- **Saved data entries**:
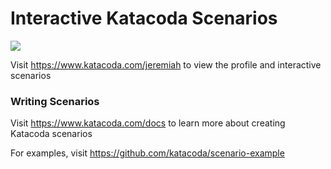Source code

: # Interactive Katacoda Scenarios

[![](http://shields.katacoda.com/katacoda/jeremiah/count.svg)](https://www.katacoda.com/jeremiah "Get your profile on Katacoda.com")

Visit https://www.katacoda.com/jeremiah to view the profile and interactive scenarios

### Writing Scenarios
Visit https://www.katacoda.com/docs to learn more about creating Katacoda scenarios

For examples, visit https://github.com/katacoda/scenario-example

- **TASK BRIEF**: The word "profile" may occur in lines of the data above; say how many lines hold it, giving only the number.

- **ANSWER BELOW**: 2